» **What you should do**
The expected output is every entry, copied exactly.
-------- Provided information --------
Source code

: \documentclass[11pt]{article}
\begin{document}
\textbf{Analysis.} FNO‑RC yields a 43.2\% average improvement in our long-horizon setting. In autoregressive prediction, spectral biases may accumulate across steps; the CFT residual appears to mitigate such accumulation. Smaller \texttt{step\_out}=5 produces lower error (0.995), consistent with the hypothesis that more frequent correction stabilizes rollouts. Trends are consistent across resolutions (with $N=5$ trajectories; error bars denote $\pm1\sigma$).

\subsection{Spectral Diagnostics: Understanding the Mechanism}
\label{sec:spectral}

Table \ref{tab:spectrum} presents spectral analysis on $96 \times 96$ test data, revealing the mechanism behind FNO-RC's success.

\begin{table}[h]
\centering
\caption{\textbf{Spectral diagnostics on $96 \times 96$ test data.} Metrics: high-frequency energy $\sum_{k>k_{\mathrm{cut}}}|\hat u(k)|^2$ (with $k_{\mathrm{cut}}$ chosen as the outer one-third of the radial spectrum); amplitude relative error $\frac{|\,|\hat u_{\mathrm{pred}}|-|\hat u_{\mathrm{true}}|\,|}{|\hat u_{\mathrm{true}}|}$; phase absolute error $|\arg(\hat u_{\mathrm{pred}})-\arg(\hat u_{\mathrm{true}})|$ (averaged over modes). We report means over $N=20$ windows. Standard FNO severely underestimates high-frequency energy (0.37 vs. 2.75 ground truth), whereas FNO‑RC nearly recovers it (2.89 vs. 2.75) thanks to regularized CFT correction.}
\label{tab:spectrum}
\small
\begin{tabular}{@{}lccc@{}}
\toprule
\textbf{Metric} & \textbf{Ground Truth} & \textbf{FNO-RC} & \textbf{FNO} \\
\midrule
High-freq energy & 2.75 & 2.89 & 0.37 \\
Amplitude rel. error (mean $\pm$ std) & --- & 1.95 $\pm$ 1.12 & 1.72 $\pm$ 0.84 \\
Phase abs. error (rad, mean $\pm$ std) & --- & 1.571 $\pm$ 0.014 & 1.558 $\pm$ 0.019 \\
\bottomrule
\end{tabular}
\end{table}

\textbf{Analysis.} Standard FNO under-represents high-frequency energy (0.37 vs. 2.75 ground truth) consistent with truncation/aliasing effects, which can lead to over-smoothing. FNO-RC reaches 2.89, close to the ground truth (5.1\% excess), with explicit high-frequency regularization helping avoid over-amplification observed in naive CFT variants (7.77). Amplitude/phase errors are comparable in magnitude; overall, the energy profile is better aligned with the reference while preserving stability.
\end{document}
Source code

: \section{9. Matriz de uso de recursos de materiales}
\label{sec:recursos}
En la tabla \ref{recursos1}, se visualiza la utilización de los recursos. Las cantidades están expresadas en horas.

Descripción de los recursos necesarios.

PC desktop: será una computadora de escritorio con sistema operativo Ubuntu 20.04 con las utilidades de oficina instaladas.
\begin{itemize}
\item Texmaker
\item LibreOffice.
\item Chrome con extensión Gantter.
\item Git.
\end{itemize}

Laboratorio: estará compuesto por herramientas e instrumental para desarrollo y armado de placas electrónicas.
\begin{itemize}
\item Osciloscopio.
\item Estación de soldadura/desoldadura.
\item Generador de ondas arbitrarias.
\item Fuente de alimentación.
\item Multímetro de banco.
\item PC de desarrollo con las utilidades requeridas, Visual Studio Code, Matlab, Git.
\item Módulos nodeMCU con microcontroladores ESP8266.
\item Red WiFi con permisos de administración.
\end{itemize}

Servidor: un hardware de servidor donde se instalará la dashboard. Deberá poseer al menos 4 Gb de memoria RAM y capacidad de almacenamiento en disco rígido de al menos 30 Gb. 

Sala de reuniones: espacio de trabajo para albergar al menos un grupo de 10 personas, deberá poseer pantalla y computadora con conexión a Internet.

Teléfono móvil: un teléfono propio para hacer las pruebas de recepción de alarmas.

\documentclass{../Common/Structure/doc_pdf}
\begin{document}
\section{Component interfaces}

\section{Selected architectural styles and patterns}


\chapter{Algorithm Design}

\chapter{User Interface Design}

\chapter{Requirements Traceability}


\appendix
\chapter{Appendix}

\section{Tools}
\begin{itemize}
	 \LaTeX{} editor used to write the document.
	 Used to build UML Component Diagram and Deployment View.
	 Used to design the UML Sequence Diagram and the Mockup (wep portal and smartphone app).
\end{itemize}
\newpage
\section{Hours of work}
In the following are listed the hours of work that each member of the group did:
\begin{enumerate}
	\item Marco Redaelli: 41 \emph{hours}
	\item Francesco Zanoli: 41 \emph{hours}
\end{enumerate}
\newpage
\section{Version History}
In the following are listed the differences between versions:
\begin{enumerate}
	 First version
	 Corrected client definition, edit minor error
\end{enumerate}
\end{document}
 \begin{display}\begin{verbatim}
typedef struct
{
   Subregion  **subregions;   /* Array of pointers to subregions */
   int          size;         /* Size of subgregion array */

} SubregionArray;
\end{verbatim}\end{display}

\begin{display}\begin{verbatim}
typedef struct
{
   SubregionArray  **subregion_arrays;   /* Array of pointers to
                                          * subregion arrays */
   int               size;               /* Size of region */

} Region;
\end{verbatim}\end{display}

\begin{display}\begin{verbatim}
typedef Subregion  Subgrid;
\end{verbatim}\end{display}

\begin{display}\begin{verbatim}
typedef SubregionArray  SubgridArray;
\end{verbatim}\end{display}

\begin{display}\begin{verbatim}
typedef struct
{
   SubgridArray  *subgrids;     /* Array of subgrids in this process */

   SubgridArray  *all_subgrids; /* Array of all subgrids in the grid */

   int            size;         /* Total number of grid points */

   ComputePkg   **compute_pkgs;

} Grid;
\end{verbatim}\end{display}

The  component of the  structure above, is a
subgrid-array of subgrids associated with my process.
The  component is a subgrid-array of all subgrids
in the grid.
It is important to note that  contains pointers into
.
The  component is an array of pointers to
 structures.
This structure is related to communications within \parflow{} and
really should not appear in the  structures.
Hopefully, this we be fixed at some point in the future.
--------
» **Answer area**
Source code

: \documentclass[11pt]{article}
\begin{document}
\textbf{Analysis.} FNO‑RC yields a 43.2\% average improvement in our long-horizon setting. In autoregressive prediction, spectral biases may accumulate across steps; the CFT residual appears to mitigate such accumulation. Smaller \texttt{step\_out}=5 produces lower error (0.995), consistent with the hypothesis that more frequent correction stabilizes rollouts. Trends are consistent across resolutions (with $N=5$ trajectories; error bars denote $\pm1\sigma$).

\subsection{Spectral Diagnostics: Understanding the Mechanism}
\label{sec:spectral}

Table \ref{tab:spectrum} presents spectral analysis on $96 \times 96$ test data, revealing the mechanism behind FNO-RC's success.

\begin{table}[h]
\centering
\caption{\textbf{Spectral diagnostics on $96 \times 96$ test data.} Metrics: high-frequency energy $\sum_{k>k_{\mathrm{cut}}}|\hat u(k)|^2$ (with $k_{\mathrm{cut}}$ chosen as the outer one-third of the radial spectrum); amplitude relative error $\frac{|\,|\hat u_{\mathrm{pred}}|-|\hat u_{\mathrm{true}}|\,|}{|\hat u_{\mathrm{true}}|}$; phase absolute error $|\arg(\hat u_{\mathrm{pred}})-\arg(\hat u_{\mathrm{true}})|$ (averaged over modes). We report means over $N=20$ windows. Standard FNO severely underestimates high-frequency energy (0.37 vs. 2.75 ground truth), whereas FNO‑RC nearly recovers it (2.89 vs. 2.75) thanks to regularized CFT correction.}
\label{tab:spectrum}
\small
\begin{tabular}{@{}lccc@{}}
\toprule
\textbf{Metric} & \textbf{Ground Truth} & \textbf{FNO-RC} & \textbf{FNO} \\
\midrule
High-freq energy & 2.75 & 2.89 & 0.37 \\
Amplitude rel. error (mean $\pm$ std) & --- & 1.95 $\pm$ 1.12 & 1.72 $\pm$ 0.84 \\
Phase abs. error (rad, mean $\pm$ std) & --- & 1.571 $\pm$ 0.014 & 1.558 $\pm$ 0.019 \\
\bottomrule
\end{tabular}
\end{table}

\textbf{Analysis.} Standard FNO under-represents high-frequency energy (0.37 vs. 2.75 ground truth) consistent with truncation/aliasing effects, which can lead to over-smoothing. FNO-RC reaches 2.89, close to the ground truth (5.1\% excess), with explicit high-frequency regularization helping avoid over-amplification observed in naive CFT variants (7.77). Amplitude/phase errors are comparable in magnitude; overall, the energy profile is better aligned with the reference while preserving stability.
\end{document}
Source code

: \section{9. Matriz de uso de recursos de materiales}
\label{sec:recursos}
En la tabla \ref{recursos1}, se visualiza la utilización de los recursos. Las cantidades están expresadas en horas.

Descripción de los recursos necesarios.

PC desktop: será una computadora de escritorio con sistema operativo Ubuntu 20.04 con las utilidades de oficina instaladas.
\begin{itemize}
\item Texmaker
\item LibreOffice.
\item Chrome con extensión Gantter.
\item Git.
\end{itemize}

Laboratorio: estará compuesto por herramientas e instrumental para desarrollo y armado de placas electrónicas.
\begin{itemize}
\item Osciloscopio.
\item Estación de soldadura/desoldadura.
\item Generador de ondas arbitrarias.
\item Fuente de alimentación.
\item Multímetro de banco.
\item PC de desarrollo con las utilidades requeridas, Visual Studio Code, Matlab, Git.
\item Módulos nodeMCU con microcontroladores ESP8266.
\item Red WiFi con permisos de administración.
\end{itemize}

Servidor: un hardware de servidor donde se instalará la dashboard. Deberá poseer al menos 4 Gb de memoria RAM y capacidad de almacenamiento en disco rígido de al menos 30 Gb. 

Sala de reuniones: espacio de trabajo para albergar al menos un grupo de 10 personas, deberá poseer pantalla y computadora con conexión a Internet.

Teléfono móvil: un teléfono propio para hacer las pruebas de recepción de alarmas.

\documentclass{../Common/Structure/doc_pdf}
\begin{document}
\section{Component interfaces}

\section{Selected architectural styles and patterns}


\chapter{Algorithm Design}

\chapter{User Interface Design}

\chapter{Requirements Traceability}


\appendix
\chapter{Appendix}

\section{Tools}
\begin{itemize}
	 \LaTeX{} editor used to write the document.
	 Used to build UML Component Diagram and Deployment View.
	 Used to design the UML Sequence Diagram and the Mockup (wep portal and smartphone app).
\end{itemize}
\newpage
\section{Hours of work}
In the following are listed the hours of work that each member of the group did:
\begin{enumerate}
	\item Marco Redaelli: 41 \emph{hours}
	\item Francesco Zanoli: 41 \emph{hours}
\end{enumerate}
\newpage
\section{Version History}
In the following are listed the differences between versions:
\begin{enumerate}
	 First version
	 Corrected client definition, edit minor error
\end{enumerate}
\end{document}
 \begin{display}\begin{verbatim}
typedef struct
{
   Subregion  **subregions;   /* Array of pointers to subregions */
   int          size;         /* Size of subgregion array */

} SubregionArray;
\end{verbatim}\end{display}

\begin{display}\begin{verbatim}
typedef struct
{
   SubregionArray  **subregion_arrays;   /* Array of pointers to
                                          * subregion arrays */
   int               size;               /* Size of region */

} Region;
\end{verbatim}\end{display}

\begin{display}\begin{verbatim}
typedef Subregion  Subgrid;
\end{verbatim}\end{display}

\begin{display}\begin{verbatim}
typedef SubregionArray  SubgridArray;
\end{verbatim}\end{display}

\begin{display}\begin{verbatim}
typedef struct
{
   SubgridArray  *subgrids;     /* Array of subgrids in this process */

   SubgridArray  *all_subgrids; /* Array of all subgrids in the grid */

   int            size;         /* Total number of grid points */

   ComputePkg   **compute_pkgs;

} Grid;
\end{verbatim}\end{display}

The  component of the  structure above, is a
subgrid-array of subgrids associated with my process.
The  component is a subgrid-array of all subgrids
in the grid.
It is important to note that  contains pointers into
.
The  component is an array of pointers to
 structures.
This structure is related to communications within \parflow{} and
really should not appear in the  structures.
Hopefully, this we be fixed at some point in the future.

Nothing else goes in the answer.